Filmmakers in Hollywood produce hundreds of films each year and audiences around the world watch them. In many films, characters smoke cigarettes and other forms of tobacco. Past studies have documented how young movie fans are influenced by watching those images on the screen: kids who watch many movies where characters smoke are more likely to try smoking themselves.

Dr. James Sargent, a researcher with Dartmouth University Medical School in New Hampshire, says although those research findings are strong and consistent, many people are skeptical when they hear that movies might contribute to adolescent smoking. "How can movies be responsible for a third of adolescent smoking when there's only, you know, 30 seconds to a minute of smoking in every movie? So what we wanted to do with this study was really scale the exposure for people so that they understood how much exposure kids really get when it comes to seeing these actors modeling smoking on the big screen."

Sargent and some international colleagues counted how often images of smoking were seen by adolescents. They watched about 500 popular movies and counted the images of smoking in each. Then they multiplied that number by the number of adolescents estimated to have seen the films. Sargent says it adds up to billions of images of smoking in American films that are seen by kids around the world.

"So it is a big international problem to the extent that American movie companies are exporting smoking in youth-rated movies, the kids in other countries are seeing the smoking, and it's positioning smoking as something they want to do," he concludes.

Sargent says almost nothing else compares with smoking in terms of public health problems around the world. Millions of people die annually of diseases caused by smoking: lung and other cancers, heart disease and respiratory diseases. He says many of those people started smoking as teens.

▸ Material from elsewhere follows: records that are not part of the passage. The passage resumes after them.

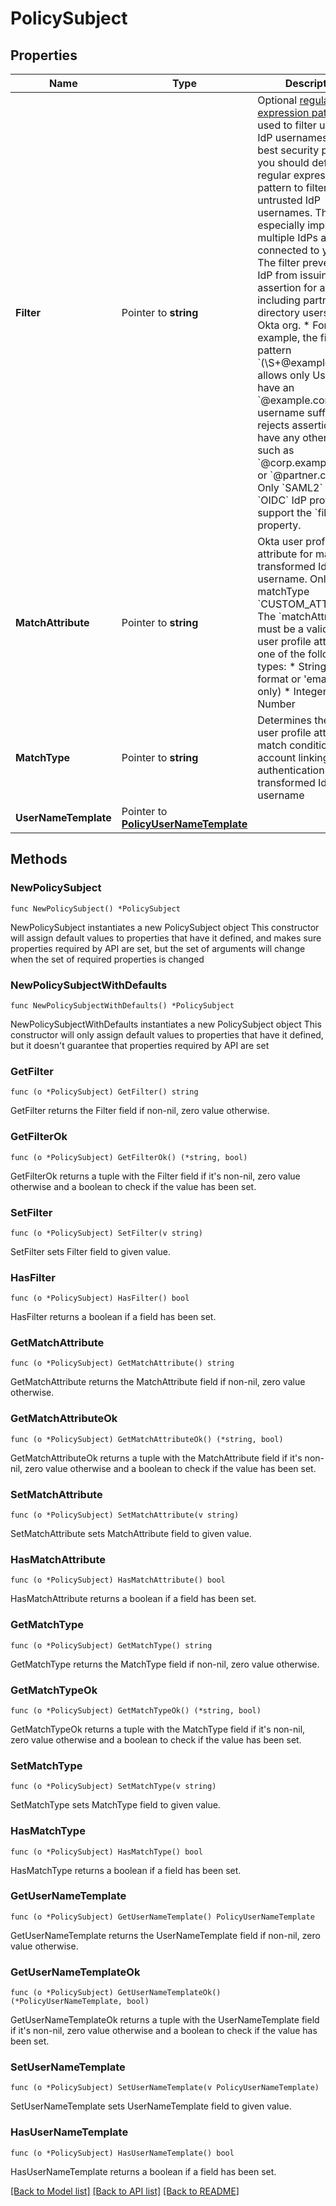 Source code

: # PolicySubject

## Properties

Name | Type | Description | Notes
------------ | ------------- | ------------- | -------------
**Filter** | Pointer to **string** | Optional [regular expression pattern](https://developer.mozilla.org/en-US/docs/Web/JavaScript/Reference/Regular_expressions) used to filter untrusted IdP usernames. * As a best security practice, you should define a regular expression pattern to filter untrusted IdP usernames. This is especially important if multiple IdPs are connected to your org. The filter prevents an IdP from issuing an assertion for any user, including partners or directory users in your Okta org. * For example, the filter pattern &#x60;(\\S+@example\\.com)&#x60; allows only Users that have an &#x60;@example.com&#x60; username suffix. It rejects assertions that have any other suffix such as &#x60;@corp.example.com&#x60; or &#x60;@partner.com&#x60;. * Only &#x60;SAML2&#x60; and &#x60;OIDC&#x60; IdP providers support the &#x60;filter&#x60; property. | [optional] 
**MatchAttribute** | Pointer to **string** | Okta user profile attribute for matching a transformed IdP username. Only for matchType &#x60;CUSTOM_ATTRIBUTE&#x60;. The &#x60;matchAttribute&#x60; must be a valid Okta user profile attribute of one of the following types: * String (with no format or &#39;email&#39; format only) * Integer * Number | [optional] 
**MatchType** | Pointer to **string** | Determines the Okta user profile attribute match conditions for account linking and authentication of the transformed IdP username | [optional] 
**UserNameTemplate** | Pointer to [**PolicyUserNameTemplate**](PolicyUserNameTemplate.md) |  | [optional] 

## Methods

### NewPolicySubject

`func NewPolicySubject() *PolicySubject`

NewPolicySubject instantiates a new PolicySubject object
This constructor will assign default values to properties that have it defined,
and makes sure properties required by API are set, but the set of arguments
will change when the set of required properties is changed

### NewPolicySubjectWithDefaults

`func NewPolicySubjectWithDefaults() *PolicySubject`

NewPolicySubjectWithDefaults instantiates a new PolicySubject object
This constructor will only assign default values to properties that have it defined,
but it doesn't guarantee that properties required by API are set

### GetFilter

`func (o *PolicySubject) GetFilter() string`

GetFilter returns the Filter field if non-nil, zero value otherwise.

### GetFilterOk

`func (o *PolicySubject) GetFilterOk() (*string, bool)`

GetFilterOk returns a tuple with the Filter field if it's non-nil, zero value otherwise
and a boolean to check if the value has been set.

### SetFilter

`func (o *PolicySubject) SetFilter(v string)`

SetFilter sets Filter field to given value.

### HasFilter

`func (o *PolicySubject) HasFilter() bool`

HasFilter returns a boolean if a field has been set.

### GetMatchAttribute

`func (o *PolicySubject) GetMatchAttribute() string`

GetMatchAttribute returns the MatchAttribute field if non-nil, zero value otherwise.

### GetMatchAttributeOk

`func (o *PolicySubject) GetMatchAttributeOk() (*string, bool)`

GetMatchAttributeOk returns a tuple with the MatchAttribute field if it's non-nil, zero value otherwise
and a boolean to check if the value has been set.

### SetMatchAttribute

`func (o *PolicySubject) SetMatchAttribute(v string)`

SetMatchAttribute sets MatchAttribute field to given value.

### HasMatchAttribute

`func (o *PolicySubject) HasMatchAttribute() bool`

HasMatchAttribute returns a boolean if a field has been set.

### GetMatchType

`func (o *PolicySubject) GetMatchType() string`

GetMatchType returns the MatchType field if non-nil, zero value otherwise.

### GetMatchTypeOk

`func (o *PolicySubject) GetMatchTypeOk() (*string, bool)`

GetMatchTypeOk returns a tuple with the MatchType field if it's non-nil, zero value otherwise
and a boolean to check if the value has been set.

### SetMatchType

`func (o *PolicySubject) SetMatchType(v string)`

SetMatchType sets MatchType field to given value.

### HasMatchType

`func (o *PolicySubject) HasMatchType() bool`

HasMatchType returns a boolean if a field has been set.

### GetUserNameTemplate

`func (o *PolicySubject) GetUserNameTemplate() PolicyUserNameTemplate`

GetUserNameTemplate returns the UserNameTemplate field if non-nil, zero value otherwise.

### GetUserNameTemplateOk

`func (o *PolicySubject) GetUserNameTemplateOk() (*PolicyUserNameTemplate, bool)`

GetUserNameTemplateOk returns a tuple with the UserNameTemplate field if it's non-nil, zero value otherwise
and a boolean to check if the value has been set.

### SetUserNameTemplate

`func (o *PolicySubject) SetUserNameTemplate(v PolicyUserNameTemplate)`

SetUserNameTemplate sets UserNameTemplate field to given value.

### HasUserNameTemplate

`func (o *PolicySubject) HasUserNameTemplate() bool`

HasUserNameTemplate returns a boolean if a field has been set.


[[Back to Model list]](../README.md#documentation-for-models) [[Back to API list]](../README.md#documentation-for-api-endpoints) [[Back to README]](../README.md)


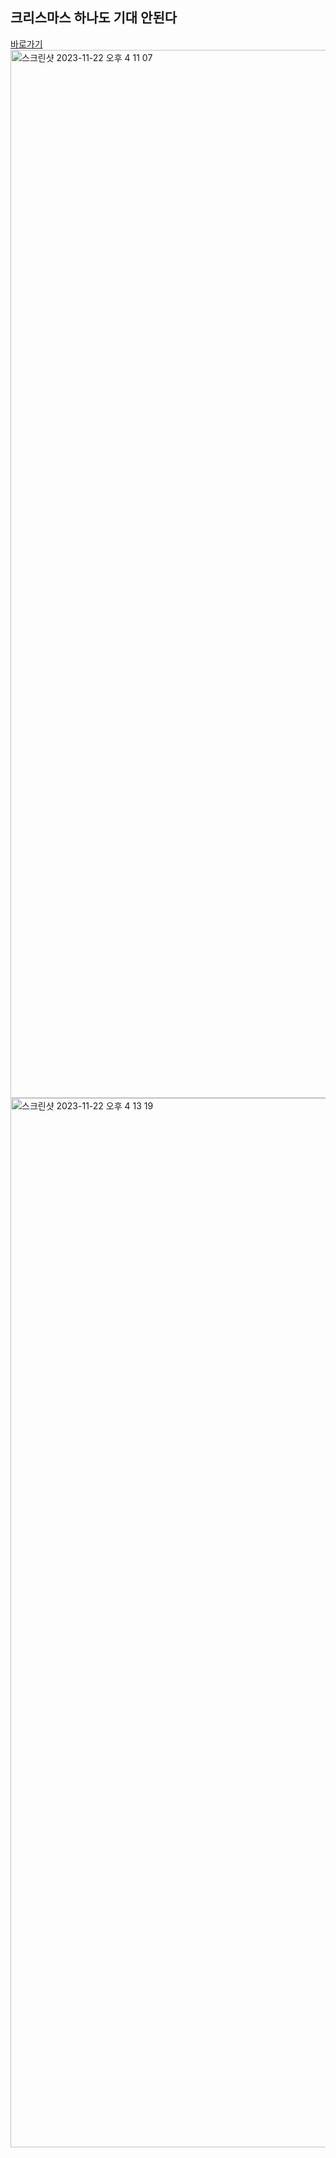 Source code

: ## 크리스마스 하나도 기대 안된다
[바로가기](https://nagosoo.github.io/im-not-looking-forward-to-Christmas/)
<img width="1677" alt="스크린샷 2023-11-22 오후 4 11 07" src="https://github.com/nagosoo/im-not-looking-forward-to-Christmas/assets/82588344/ac592c50-0467-4788-94c8-ca6c073538fb">
<img width="1679" alt="스크린샷 2023-11-22 오후 4 13 19" src="https://github.com/nagosoo/im-not-looking-forward-to-Christmas/assets/82588344/2c76bece-8f98-4df2-be5b-9151ab236d99">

"We've already shown pretty convincingly that seeing smoking in movies is delivering kids to the tobacco industry," he says, adding that Hollywood has a responsibility to counter that trend. "The movie industry could do something that would eliminate smoking in youth-rated movies, they could rate smoking R (for restricted)." He notes that's what public health activists are trying to get filmmakers to do. He says that action would eliminate 60 percent of the smoking images the kids in his sample had seen.

Sargent's research was published in the most recent issue of the journal Pediatrics.